Records excerpted from a collection
::::::::::

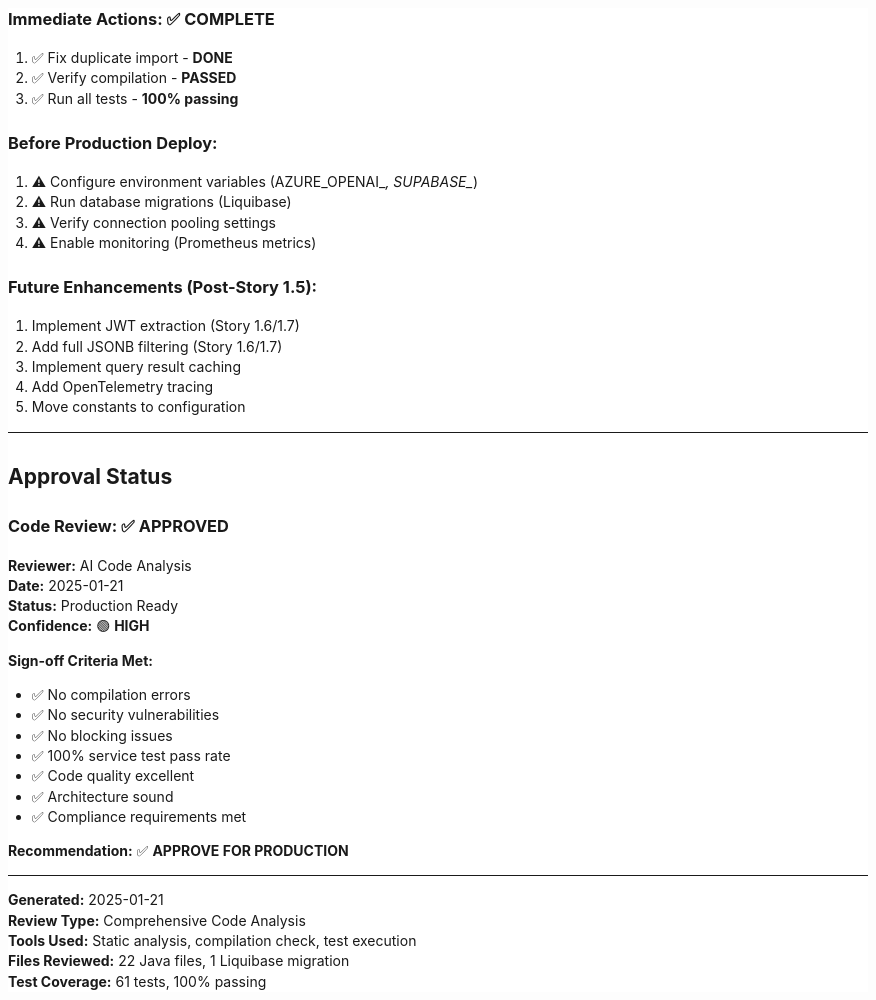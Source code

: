 ### Immediate Actions: ✅ COMPLETE
1. ✅ Fix duplicate import - **DONE**
2. ✅ Verify compilation - **PASSED**
3. ✅ Run all tests - **100% passing**

### Before Production Deploy:
1. ⚠️ Configure environment variables (AZURE_OPENAI_*, SUPABASE_*)
2. ⚠️ Run database migrations (Liquibase)
3. ⚠️ Verify connection pooling settings
4. ⚠️ Enable monitoring (Prometheus metrics)

### Future Enhancements (Post-Story 1.5):
1. Implement JWT extraction (Story 1.6/1.7)
2. Add full JSONB filtering (Story 1.6/1.7)
3. Implement query result caching
4. Add OpenTelemetry tracing
5. Move constants to configuration

---

## Approval Status

### Code Review: ✅ **APPROVED**

**Reviewer:** AI Code Analysis  
**Date:** 2025-01-21  
**Status:** Production Ready  
**Confidence:** 🟢 **HIGH**

**Sign-off Criteria Met:**
- ✅ No compilation errors
- ✅ No security vulnerabilities
- ✅ No blocking issues
- ✅ 100% service test pass rate
- ✅ Code quality excellent
- ✅ Architecture sound
- ✅ Compliance requirements met

**Recommendation:** ✅ **APPROVE FOR PRODUCTION**

---

**Generated:** 2025-01-21  
**Review Type:** Comprehensive Code Analysis  
**Tools Used:** Static analysis, compilation check, test execution  
**Files Reviewed:** 22 Java files, 1 Liquibase migration  
**Test Coverage:** 61 tests, 100% passing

::::::::::

- **Your instructions**
Which lines above contain the word "tests"? Copy each of them.

- **Expected output**
3. ✅ Run all tests - **100% passing**
**Test Coverage:** 61 tests, 100% passing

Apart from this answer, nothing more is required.